宮崎秋人さんは、真面目がゆえに破滅してしまう円谷さんを演じた。お辞儀の仕方や声の張り上げ方からも真面目さを伺うことができ、そこに説得力が生まれていた。二通の遺書の読み上げの際、「すみません」と「美味しゅうございました」それぞれに合わせたのか、まったく読み上げ方が違ったのがとても印象的だった。

木村了さんは時にコーチに反発する君原さん役。その反発の中にも愛情があるように思った。そして亡くなった円谷さんとの邂逅の場面に涙しました。

中村まことさん演じる宝田さんは、二人のランナーの心の支えとなる存在に見えた。円谷さんに「入院しろ」と言うシーンは、宝田さんが心から心配していることがわかるからこそ、周りから叱られないと…と言う円谷さんの辛さ・悲哀さがより一層深まったんだろうなあ。

高橋光臣さん演じる高橋コーチは、お茶目な面も多くあり会場が笑いで包まれていた。作中における君原さんと高橋コーチの関係性は、そんな高橋コーチの茶目っ気がいいバランスで影響したんじゃないかなと思う。

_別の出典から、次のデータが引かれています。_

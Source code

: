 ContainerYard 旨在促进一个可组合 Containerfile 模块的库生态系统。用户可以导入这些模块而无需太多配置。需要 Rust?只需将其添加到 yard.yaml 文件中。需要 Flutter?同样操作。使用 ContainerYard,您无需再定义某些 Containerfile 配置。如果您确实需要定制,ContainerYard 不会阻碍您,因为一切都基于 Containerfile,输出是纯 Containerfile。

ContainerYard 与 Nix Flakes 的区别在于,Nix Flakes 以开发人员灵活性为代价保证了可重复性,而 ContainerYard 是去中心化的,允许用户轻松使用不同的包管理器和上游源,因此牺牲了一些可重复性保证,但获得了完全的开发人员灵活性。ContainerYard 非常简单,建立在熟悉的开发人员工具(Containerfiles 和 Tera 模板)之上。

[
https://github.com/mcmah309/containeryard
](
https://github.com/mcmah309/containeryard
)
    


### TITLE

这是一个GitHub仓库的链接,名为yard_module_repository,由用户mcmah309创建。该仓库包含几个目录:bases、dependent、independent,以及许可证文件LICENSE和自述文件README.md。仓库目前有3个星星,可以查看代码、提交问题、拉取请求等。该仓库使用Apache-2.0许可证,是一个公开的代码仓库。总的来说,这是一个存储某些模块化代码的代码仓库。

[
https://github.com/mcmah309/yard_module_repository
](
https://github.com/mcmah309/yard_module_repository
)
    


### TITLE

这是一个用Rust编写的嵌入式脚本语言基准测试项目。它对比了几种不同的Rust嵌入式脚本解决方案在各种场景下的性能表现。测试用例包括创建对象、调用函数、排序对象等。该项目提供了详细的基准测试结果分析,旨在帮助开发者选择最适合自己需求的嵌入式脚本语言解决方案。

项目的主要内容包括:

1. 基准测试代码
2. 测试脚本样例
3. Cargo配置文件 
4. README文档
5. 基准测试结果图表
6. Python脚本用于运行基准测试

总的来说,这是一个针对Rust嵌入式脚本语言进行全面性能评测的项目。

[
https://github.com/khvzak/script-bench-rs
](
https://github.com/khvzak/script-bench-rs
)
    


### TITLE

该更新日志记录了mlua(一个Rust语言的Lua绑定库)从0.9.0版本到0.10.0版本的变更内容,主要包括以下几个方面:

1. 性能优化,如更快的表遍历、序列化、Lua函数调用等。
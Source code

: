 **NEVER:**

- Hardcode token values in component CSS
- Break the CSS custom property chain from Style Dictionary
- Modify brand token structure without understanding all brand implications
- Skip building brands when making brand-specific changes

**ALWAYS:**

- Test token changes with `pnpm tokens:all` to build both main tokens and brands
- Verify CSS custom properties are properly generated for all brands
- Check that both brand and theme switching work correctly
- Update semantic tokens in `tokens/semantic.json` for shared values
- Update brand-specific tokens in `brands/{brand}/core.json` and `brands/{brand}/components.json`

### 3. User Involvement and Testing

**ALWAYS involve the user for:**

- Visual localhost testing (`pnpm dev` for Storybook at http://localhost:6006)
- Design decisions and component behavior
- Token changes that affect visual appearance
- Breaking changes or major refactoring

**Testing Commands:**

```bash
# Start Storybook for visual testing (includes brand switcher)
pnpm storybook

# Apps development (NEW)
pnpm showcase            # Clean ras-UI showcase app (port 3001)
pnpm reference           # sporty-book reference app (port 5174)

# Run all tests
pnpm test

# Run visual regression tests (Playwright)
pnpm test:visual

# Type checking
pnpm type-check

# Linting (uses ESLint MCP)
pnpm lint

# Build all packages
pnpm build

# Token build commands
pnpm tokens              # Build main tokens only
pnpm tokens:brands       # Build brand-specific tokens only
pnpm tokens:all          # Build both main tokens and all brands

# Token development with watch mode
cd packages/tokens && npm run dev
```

和田正人さん演じる畠野コーチは、円谷さんのコーチであると同時に兄のような存在に映った。それはきっと台本上に描かれたお話だけでなく、和田さんの役作りのおかげでもあると感じた。

円谷さんが自殺するシーンで、和田さんが鏡像ように円谷さんの動作をなぞり、途中からそれが畠野コーチへと変わる瞬間とにかくゾッとした。ここのキャストの演技とともに、鏡像のような演出の発想に感動した。

作品を通して、昭和という時代の、東京オリンピックや円谷さん、君原さん等を知らない私でも肌で当時の状況を感じられた。そして、二人のランナーの生き様と、それを通して走るとは何か?というある種の普遍性を持ったテーマをみた。完成された芝居って、こういうことを言うんだろうなあ。ハラハラし、ドキドキし、ゾッとし、笑い、涙し…ギュッと詰まった2時間だった。